Блог пользователя faiyaz26

Автор faiyaz26, 12 лет назад, По-английски

for this problem: http://www.spoj.pl/problems/PATULJCI/

i have got some idea from this analysis by COCI. http://hsin.hr/coci/archive/2009_2010/contest3_solutions.zip

so far my implementation is with segment tree, then binary search.

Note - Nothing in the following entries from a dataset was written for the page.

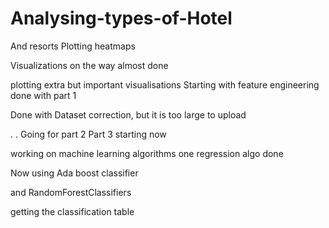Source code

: # Analysing-types-of-Hotel
And resorts
Plotting heatmaps

Visualizations on the way
almost done


plotting extra but important visualisations
Starting with feature engineering
done with part 1

Done with Dataset correction, but it is too large to upload


.
.
Going for part 2 
Part 3 starting now

working on machine learning algorithms
one regression algo done

Now using Ada boost classifier 

and RandomForestClassifiers

getting the classification table



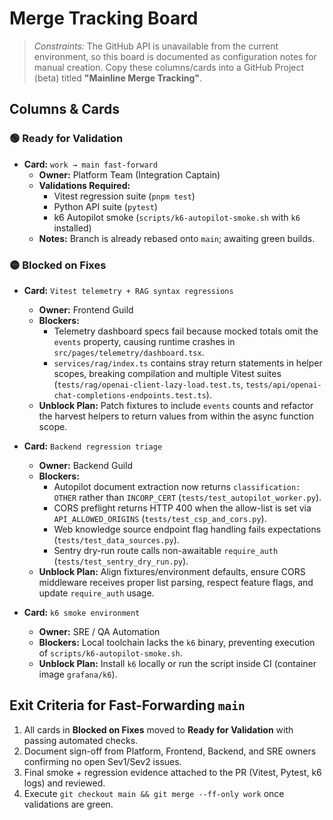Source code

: # Merge Tracking Board

> _Constraints:_ The GitHub API is unavailable from the current environment, so this board is documented as configuration notes for manual creation. Copy these columns/cards into a GitHub Project (beta) titled **"Mainline Merge Tracking"**.

## Columns & Cards

### 🟢 Ready for Validation
- **Card:** `work → main fast-forward`
  - **Owner:** Platform Team (Integration Captain)
  - **Validations Required:**
    - Vitest regression suite (`pnpm test`)
    - Python API suite (`pytest`)
    - k6 Autopilot smoke (`scripts/k6-autopilot-smoke.sh` with `k6` installed)
  - **Notes:** Branch is already rebased onto `main`; awaiting green builds.

### 🟡 Blocked on Fixes
- **Card:** `Vitest telemetry + RAG syntax regressions`
  - **Owner:** Frontend Guild
  - **Blockers:**
    - Telemetry dashboard specs fail because mocked totals omit the `events` property, causing runtime crashes in `src/pages/telemetry/dashboard.tsx`.
    - `services/rag/index.ts` contains stray return statements in helper scopes, breaking compilation and multiple Vitest suites (`tests/rag/openai-client-lazy-load.test.ts`, `tests/api/openai-chat-completions-endpoints.test.ts`).
  - **Unblock Plan:** Patch fixtures to include `events` counts and refactor the harvest helpers to return values from within the async function scope.

- **Card:** `Backend regression triage`
  - **Owner:** Backend Guild
  - **Blockers:**
    - Autopilot document extraction now returns `classification: OTHER` rather than `INCORP_CERT` (`tests/test_autopilot_worker.py`).
    - CORS preflight returns HTTP 400 when the allow-list is set via `API_ALLOWED_ORIGINS` (`tests/test_csp_and_cors.py`).
    - Web knowledge source endpoint flag handling fails expectations (`tests/test_data_sources.py`).
    - Sentry dry-run route calls non-awaitable `require_auth` (`tests/test_sentry_dry_run.py`).
  - **Unblock Plan:** Align fixtures/environment defaults, ensure CORS middleware receives proper list parsing, respect feature flags, and update `require_auth` usage.

- **Card:** `k6 smoke environment`
  - **Owner:** SRE / QA Automation
  - **Blockers:** Local toolchain lacks the `k6` binary, preventing execution of `scripts/k6-autopilot-smoke.sh`.
  - **Unblock Plan:** Install `k6` locally or run the script inside CI (container image `grafana/k6`).

## Exit Criteria for Fast-Forwarding `main`
1. All cards in **Blocked on Fixes** moved to **Ready for Validation** with passing automated checks.
2. Document sign-off from Platform, Frontend, Backend, and SRE owners confirming no open Sev1/Sev2 issues.
3. Final smoke + regression evidence attached to the PR (Vitest, Pytest, k6 logs) and reviewed.
4. Execute `git checkout main && git merge --ff-only work` once validations are green.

here is my implementation which is getting WA:

/* Bismillahir Rahmanir Rahim */
/*Coder: Ahmad Faiyaz*/

#include <algorithm>
#include <cctype>
#include <cmath>
#include <cstdio>
#include <cstdlib>
#include <cstring>
#include <iostream>
#include <map>
#include <queue>
#include <set>
#include <sstream>
#include <stack>
#include <string>
#include <vector>

# define FOR(i, a, b) for (int i=a; i<b; i++)
# define REP(i, a) FOR(i,0,a)

#define EPS 1e-11
#define inf ( 1LL << 31 ) - 1
#define LL long long

#define abs(x) (((x)< 0) ? (-(x)) : (x))
#define all(x) (x).begin(), (x).end()
#define ms(x, a) memset((x), (a), sizeof(x))

# define VI vector<int>
# define VS vector<string>
# define VC vector<char>

#define mp make_pair
#define pb push_back
#define sz(k) (int)(k).size()
#define FORIT(i,m) for(__typeof((m).begin()) i=(m).begin();i!=(m).end();i++)
#define pii pair<int,int>
using namespace std;
#define MAX 300005
struct node{
    int number,count;
};

int arr [MAX];
node tree [4*MAX];

vector <int> e [100005];

node combine(node l,node r){
    node ret;
    if(l.number == r.number){
        ret.number=l.number;
        ret.count= l.count+r.count;
    }
    else{
        if(l.count > r.count){
            ret.number= l.number;
            ret.count= l.count-r.count;
        }
        else{
            ret.number= r.number;
            ret.count= r.count-l.count;
        }
    }
    return ret;
}

node make (int val,int c){
    node ret;
    ret.count=c;
    ret.number=val;
    return ret;
}

void build(int node,int left,int right){
    if(left==right){
        tree[node]= make(arr[left],1);
        return;
    }

    int mid= (left+right)>>1;
    build(2*node,left,mid);
    build(2*node+1,mid+1,right);

    tree[node]= combine(tree[2*node],tree[2*node+1]);
    return;
}


node query(int node,int left,int right,int i,int j){
    if(left > j || right <i) return make(-1,-10000);
    if(left>= i && right<=j){
        return tree[node];
    }
    int mid= (left+right)/2;
    return combine(query(2*node,left,mid,i,j), query(2*node+1,mid+1,right,i,j));
}

int main(){
  //  freopen("in.txt","r",stdin);
  //  freopen("out.txt","w",stdout);
    int n,q,i,j;

    scanf("%d %d",&n,&q);
    for(int i=0;i<n;i++){
        scanf("%d",&arr[i]);
        e[arr[i]].pb(i);
    }
    build(1,0,n-1);
    scanf("%d",&q);
    while(q--){
        scanf("%d %d",&i,&j);
        node ret= query(1,0,n-1,i-1,j-1);
      //  cout<<ret.number<<" ";
        int cnt= upper_bound(all(e[ret.number]),j-1)-lower_bound(all(e[ret.number]),i-1);
        int elem= (j-i+1);

        if(2*cnt > elem){
            printf("yes %d\n",ret.number);
        }
        else{
            printf("no\n");
        }
    }

    return 0;
}

as far as i can see, i am doing same thing as told in the problem analysis!! but getting WA!! i have done checking with the official judge data, it seems that query function is not giving correct number for some range!! what to do?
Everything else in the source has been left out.